Kabine değişikliği ise istifalar zamanında alınmadığı için muhalefetin, özellikle de CHP'nin başarısı olarak algılandı..
Yani bir bakıma 'hepsinin üstüne tuz biber oldu'..
Ve dün yankılar devam ediyordu. Operasyonu yürüten bir savcının açıklaması 'hükümeti daha da zora soktu'..
Başbakan Erdoğan'ın bir zamanlar en yakınındaki isimler şimdi en uzaktakiler gibi oldu..
Bahsettiği hükümet ve ekonomi üzerindeki ameliyatta yer alan 'cerrahların' durumuna düştüler..
AK Partililer, hem Şahin'e hem de Bayraktar'a tepkili olsa da 'AK Partili olmayıp istikrar nedeniyle oyunu AK Parti'ye veren o yüzde ellinin içindeki bazıları', çözülmedeki istikrarı ve 'sıcak gelişmeleri' izlemeye başladı..
Kafalar karıştı..
TCDD'deki yolsuzluk operasyonunun ucunun nereye uzanabileceğini tahmin etmek zor değil..

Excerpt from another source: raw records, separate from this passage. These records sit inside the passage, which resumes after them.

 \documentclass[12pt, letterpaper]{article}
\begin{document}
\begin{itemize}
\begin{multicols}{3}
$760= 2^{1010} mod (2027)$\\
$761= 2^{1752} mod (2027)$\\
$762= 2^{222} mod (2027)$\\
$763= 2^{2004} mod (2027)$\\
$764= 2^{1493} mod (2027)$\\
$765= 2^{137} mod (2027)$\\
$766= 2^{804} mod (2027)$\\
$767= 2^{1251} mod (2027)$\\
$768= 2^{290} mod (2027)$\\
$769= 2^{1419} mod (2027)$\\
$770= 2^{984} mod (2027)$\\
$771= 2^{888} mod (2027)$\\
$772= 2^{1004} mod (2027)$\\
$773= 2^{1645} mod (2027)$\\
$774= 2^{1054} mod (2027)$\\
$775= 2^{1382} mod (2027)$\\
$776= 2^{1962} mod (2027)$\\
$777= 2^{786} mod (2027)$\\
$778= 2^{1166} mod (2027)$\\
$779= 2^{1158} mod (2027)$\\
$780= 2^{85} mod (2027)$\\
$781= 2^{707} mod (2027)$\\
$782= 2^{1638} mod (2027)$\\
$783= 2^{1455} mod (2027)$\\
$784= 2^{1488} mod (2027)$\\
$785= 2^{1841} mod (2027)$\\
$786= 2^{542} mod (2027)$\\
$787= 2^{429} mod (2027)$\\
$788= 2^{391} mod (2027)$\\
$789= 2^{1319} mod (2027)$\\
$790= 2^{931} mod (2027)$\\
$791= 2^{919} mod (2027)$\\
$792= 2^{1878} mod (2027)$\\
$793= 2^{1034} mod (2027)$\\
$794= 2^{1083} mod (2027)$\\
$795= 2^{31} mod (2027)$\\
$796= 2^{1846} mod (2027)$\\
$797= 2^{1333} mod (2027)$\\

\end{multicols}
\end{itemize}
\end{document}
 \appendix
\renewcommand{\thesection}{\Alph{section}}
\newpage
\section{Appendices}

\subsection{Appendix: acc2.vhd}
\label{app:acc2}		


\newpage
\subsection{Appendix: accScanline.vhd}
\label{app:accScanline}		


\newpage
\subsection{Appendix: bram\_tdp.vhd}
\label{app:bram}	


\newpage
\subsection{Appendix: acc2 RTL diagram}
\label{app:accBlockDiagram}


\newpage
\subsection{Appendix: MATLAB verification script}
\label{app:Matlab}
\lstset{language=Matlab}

Ulaştırma Bakanlığı'ndan İzmir Büyükşehir Belediye Başkan adayı olan Binali Yıldırım'a zarar verir mi, elbette verebilir..
Peki bu gelişmeler yerel seçimleri etkiler mi?..
Kuvvetle muhtemel etkileyecektir..
Çünkü muhalefet yapamıyorsunuz denilen CHP şu an için 'en sert muhalefeti yapıyor'..
Elinde de malzeme var..
Yatırımlar, hizmetler değil, devletin içinde devlet yapılanması, ihaleler, yolsuzluk suçlamaları gibi konularda yaptığı tartışmalarla ve belge ortaya çıkarmakla usta bir isim CHP'nin Genel Başkanı..
Kemal Kılıçdaroğlu..
Ve son günlerde her açıklaması olay yaratıyor..
Polislere sahip çıkacağız, savcıların yanındayız' çıkışları kamuoyunda alkış buluyor, olumlu tepkiler alıyor...
Ve o havayla da 28 Aralık günü Samsun'a geliyor..
CHP'nin etkin muhalefeti, AK Parti'nin partiyi ayakta tutma çabası, emniyetteki revizyon hareketi, Samsun CHP İl ve ilçe teşkilatlarını da bir hayli heyecanlandırmış ve seçim havasına sokmuş durumda..
Açıklamalar, toplantılar, yerel gündem derken 'gündemdeler sürekli'..
Büyükşehir Adayı Tarık Cengiz, adeta nefes nefese koşuşturuyor.. İlçe ilçe geziyor.
Atakum Belediye Başkanı Metin Burma, genel siyasete girmese de yerelde seçmeniyle barışık ve 'etkili'..
İlkadım Adayı Vedat Yılmaz ise "Başkan Necaattin Demirtaş'ı görüp, "sıra bende başkan" takılması bile iddiasını ortaya koyar nitelikte..
Hatta İlkadım'da sokakların planları üzerinde 'nereden yeşil alan çıkarırız' çalışmasında..
Yani seçim kızıştı..
AK Parti'nin 10 gün önceki ağırlığı 'şimdilerde sıkıntılı' hal almış durumda..
Bu aday adayları üzerinde de etki yapıyor..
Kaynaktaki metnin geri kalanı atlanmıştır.